Par ailleurs, le changement climatique se caractérisera par la multiplication des évènements extrêmes, car, outre les canicules et les sécheresses, des épisodes très pluvieux peuvent survenir. De tels évènements se sont produits il y a quelques années en Europe de l'Est, où il a plu tout un été. Au demeurant, le changement climatique peut accroître les risques de gels printaniers, les pousses étant plus précoces du fait du réchauffement. En outre, l'alternance jour-nuit sera modifiée : les nuits seront plus longues et les jours plus courts ; ce qui augmentera le risque de survenue de gel de printemps, alors que les gels d'hiver seront moins denses.
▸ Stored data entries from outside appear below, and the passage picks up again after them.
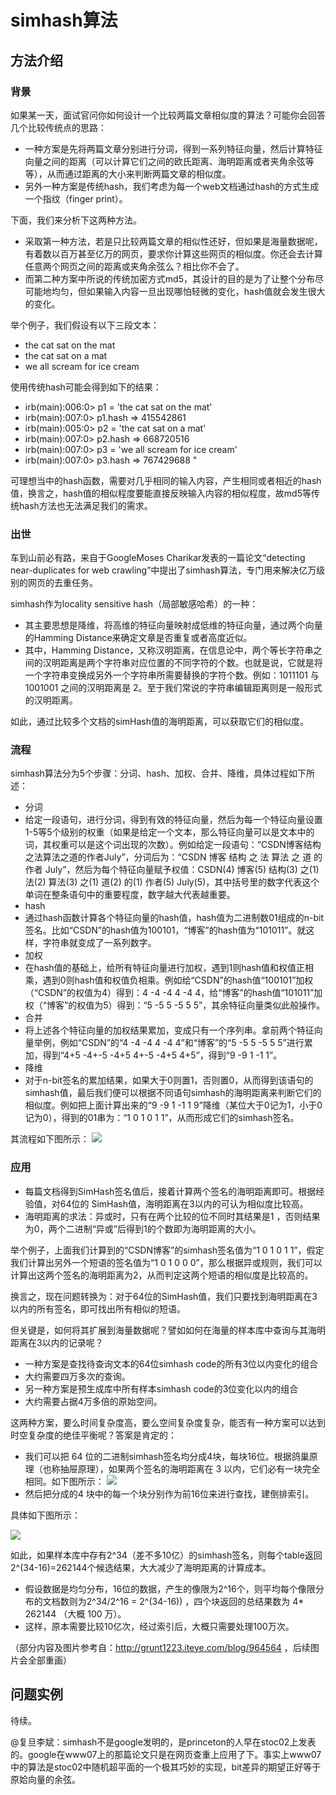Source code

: # simhash算法

## 方法介绍

### 背景

如果某一天，面试官问你如何设计一个比较两篇文章相似度的算法？可能你会回答几个比较传统点的思路：
 - 一种方案是先将两篇文章分别进行分词，得到一系列特征向量，然后计算特征向量之间的距离（可以计算它们之间的欧氏距离、海明距离或者夹角余弦等等），从而通过距离的大小来判断两篇文章的相似度。
 - 另外一种方案是传统hash，我们考虑为每一个web文档通过hash的方式生成一个指纹（finger print）。

下面，我们来分析下这两种方法。
- 采取第一种方法，若是只比较两篇文章的相似性还好，但如果是海量数据呢，有着数以百万甚至亿万的网页，要求你计算这些网页的相似度。你还会去计算任意两个网页之间的距离或夹角余弦么？相比你不会了。
- 而第二种方案中所说的传统加密方式md5，其设计的目的是为了让整个分布尽可能地均匀，但如果输入内容一旦出现哪怕轻微的变化，hash值就会发生很大的变化。

举个例子，我们假设有以下三段文本： 

- the cat sat on the mat
- the cat sat on a mat
- we all scream for ice cream

使用传统hash可能会得到如下的结果：
 - irb(main):006:0> p1 = 'the cat sat on the mat' 
- irb(main):007:0> p1.hash => 415542861 
 - irb(main):005:0> p2 = 'the cat sat on a mat' 
- irb(main):007:0> p2.hash  => 668720516 
 - irb(main):007:0> p3 = 'we all scream for ice cream' 
- irb(main):007:0> p3.hash => 767429688 "

可理想当中的hash函数，需要对几乎相同的输入内容，产生相同或者相近的hash值，换言之，hash值的相似程度要能直接反映输入内容的相似程度，故md5等传统hash方法也无法满足我们的需求。 

### 出世

车到山前必有路，来自于GoogleMoses Charikar发表的一篇论文“detecting near-duplicates for web crawling”中提出了simhash算法，专门用来解决亿万级别的网页的去重任务。

simhash作为locality sensitive hash（局部敏感哈希）的一种：
 - 其主要思想是降维，将高维的特征向量映射成低维的特征向量，通过两个向量的Hamming Distance来确定文章是否重复或者高度近似。
- 其中，Hamming Distance，又称汉明距离，在信息论中，两个等长字符串之间的汉明距离是两个字符串对应位置的不同字符的个数。也就是说，它就是将一个字符串变换成另外一个字符串所需要替换的字符个数。例如：1011101 与 1001001 之间的汉明距离是 2。至于我们常说的字符串编辑距离则是一般形式的汉明距离。

如此，通过比较多个文档的simHash值的海明距离，可以获取它们的相似度。

### 流程

simhash算法分为5个步骤：分词、hash、加权、合并、降维，具体过程如下所述：
 - 分词
- 给定一段语句，进行分词，得到有效的特征向量，然后为每一个特征向量设置1-5等5个级别的权重（如果是给定一个文本，那么特征向量可以是文本中的词，其权重可以是这个词出现的次数）。例如给定一段语句：“CSDN博客结构之法算法之道的作者July”，分词后为：“CSDN 博客 结构 之 法 算法 之 道 的 作者 July”，然后为每个特征向量赋予权值：CSDN(4) 博客(5) 结构(3) 之(1) 法(2) 算法(3) 之(1) 道(2) 的(1) 作者(5) July(5)，其中括号里的数字代表这个单词在整条语句中的重要程度，数字越大代表越重要。
 - hash
- 通过hash函数计算各个特征向量的hash值，hash值为二进制数01组成的n-bit签名。比如“CSDN”的hash值为100101，“博客”的hash值为“101011”。就这样，字符串就变成了一系列数字。
 - 加权
- 在hash值的基础上，给所有特征向量进行加权，遇到1则hash值和权值正相乘，遇到0则hash值和权值负相乘。例如给“CSDN”的hash值“100101”加权（“CSDN”的权值为4）得到：4 -4 -4 4 -4 4，给“博客”的hash值“101011”加权（“博客”的权值为5）得到：“5 -5 5 -5 5 5”，其余特征向量类似此般操作。
 - 合并
- 将上述各个特征向量的加权结果累加，变成只有一个序列串。拿前两个特征向量举例，例如“CSDN”的“4 -4 -4 4 -4 4”和“博客”的“5 -5 5 -5 5 5”进行累加，得到“4+5 -4+-5 -4+5 4+-5 -4+5 4+5”，得到“9 -9 1 -1 1”。
 - 降维
- 对于n-bit签名的累加结果，如果大于0则置1，否则置0，从而得到该语句的simhash值，最后我们便可以根据不同语句simhash的海明距离来判断它们的相似度。例如把上面计算出来的“9 -9 1 -1 1 9”降维（某位大于0记为1，小于0记为0），得到的01串为：“1 0 1 0 1 1”，从而形成它们的simhash签名。

其流程如下图所示：
![](http://dl.iteye.com/upload/attachment/437426/baf42378-e625-35d2-9a89-471524a355d8.jpg)

### 应用

 - 每篇文档得到SimHash签名值后，接着计算两个签名的海明距离即可。根据经验值，对64位的 SimHash值，海明距离在3以内的可认为相似度比较高。 
- 海明距离的求法：异或时，只有在两个比较的位不同时其结果是1 ，否则结果为0，两个二进制“异或”后得到1的个数即为海明距离的大小。

举个例子，上面我们计算到的“CSDN博客”的simhash签名值为“1 0 1 0 1 1”，假定我们计算出另外一个短语的签名值为“1 0 1 0 0 0”，那么根据异或规则，我们可以计算出这两个签名的海明距离为2，从而判定这两个短语的相似度是比较高的。

换言之，现在问题转换为：对于64位的SimHash值，我们只要找到海明距离在3以内的所有签名，即可找出所有相似的短语。

但关键是，如何将其扩展到海量数据呢？譬如如何在海量的样本库中查询与其海明距离在3以内的记录呢？

 - 一种方案是查找待查询文本的64位simhash code的所有3位以内变化的组合
- 大约需要四万多次的查询。
 - 另一种方案是预生成库中所有样本simhash code的3位变化以内的组合
- 大约需要占据4万多倍的原始空间。

这两种方案，要么时间复杂度高，要么空间复杂度复杂，能否有一种方案可以达到时空复杂度的绝佳平衡呢？答案是肯定的：

- 我们可以把 64 位的二进制simhash签名均分成4块，每块16位。根据鸽巢原理（也称抽屉原理），如果两个签名的海明距离在 3 以内，它们必有一块完全相同。如下图所示：
![](http://dl.iteye.com/upload/attachment/437559/689719df-54b7-318c-bc90-e289f84344b9.jpg)
- 然后把分成的4 块中的每一个块分别作为前16位来进行查找，建倒排索引。

具体如下图所示：

![](http://dl.iteye.com/upload/attachment/437586/b72b8dc2-9139-3078-ad24-b689f64fd71a.jpg)

如此，如果样本库中存有2^34（差不多10亿）的simhash签名，则每个table返回2^(34-16)=262144个候选结果，大大减少了海明距离的计算成本。
 - 假设数据是均匀分布，16位的数据，产生的像限为2^16个，则平均每个像限分布的文档数则为2^34/2^16 = 2^(34-16)) ，四个块返回的总结果数为 4* 262144 （大概 100 万）。
- 这样，原本需要比较10亿次，经过索引后，大概只需要处理100万次。

（部分内容及图片参考自：http://grunt1223.iteye.com/blog/964564 ，后续图片会全部重画）


## 问题实例

待续。

@复旦李斌：simhash不是google发明的，是princeton的人早在stoc02上发表的。google在www07上的那篇论文只是在网页查重上应用了下。事实上www07中的算法是stoc02中随机超平面的一个极其巧妙的实现，bit差异的期望正好等于原姶向量的余弦。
Dans tous les cas, la capacité de production annuelle sera mise en cause.

Ainsi, le dernier congrès de l'Organisation internationale de la vigne et du vin (OIV) s'est tenu au Brésil, pays où, il y a deux ans, les vignes ont été touchées par le gel pour la première fois.
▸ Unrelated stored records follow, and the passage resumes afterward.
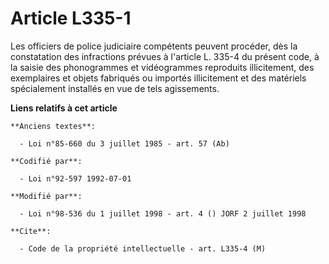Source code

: # Article L335-1

Les officiers de police judiciaire compétents peuvent procéder, dès la constatation des infractions prévues à l'article L.
335-4 du présent code, à la saisie des phonogrammes et vidéogrammes reproduits illicitement, des exemplaires et objets
fabriqués ou importés illicitement et des matériels spécialement installés en vue de tels agissements.

**Liens relatifs à cet article**

	**Anciens textes**:

	  - Loi n°85-660 du 3 juillet 1985 - art. 57 (Ab)

	**Codifié par**:

	  - Loi n°92-597 1992-07-01

	**Modifié par**:

	  - Loi n°98-536 du 1 juillet 1998 - art. 4 () JORF 2 juillet 1998

	**Cite**:

	  - Code de la propriété intellectuelle - art. L335-4 (M)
L'appropriation de la thématique des appellations par les producteurs est fondamentale : que faire alors que les vignes vont être replantées pour quarante ou cinquante ans, à l'horizon de 2050-2060 ? Il est possible de prévoir de modifier les hauteurs de feuillage par exemple, ce qui relève du travail quotidien déjà existant, et chaque année, le viticulteur doit s'adapter aux évolutions climatiques de l'année.

Par ailleurs, d'autres réflexions peuvent être conduites au sujet de l'encépagement. Dans les régions françaises, l'encépagement des AOC est assez diversifié, et certains d'entre eux peuvent compter jusqu'à dix cépages. Plus on remonte au nord, plus ce nombre diminue : ainsi la Bourgogne compte-t-elle un cépage unique, présent depuis plus de six cents ans. Il existe donc une notoriété, une histoire, un attachement des producteurs et des consommateurs au chardonnay et au pinot noir dans cette région. C'est en ayant conscience de cet arrière-plan qu'il faut considérer l'éventualité d'introduction de nouveaux cépages.

Nous avons entamé une réflexion portant sur les conditions imposées par les cahiers des charges des appellations d'origine. Nous suivons tous les travaux techniques produits par la recherche. Si le taux de sucre des moûts est trop élevé, alors que, pendant vingt ans, nous avons travaillé à obtenir des taux de sucre et d'alcool plus importants ; il nous faudra peut-être revenir sur les travaux de sélections effectués par le passé.

Nonobstant les travaux de la recherche, un certain nombre de règles ont été entérinées par les producteurs, dont la proscription des organismes génétiquement modifiés (OGM). Nous sommes par ailleurs toujours dans l'attente de travaux supplémentaires des divers instituts de recherche, ainsi que d'information et de souhaits d'appropriation de l'ensemble de ces thématiques par la filière.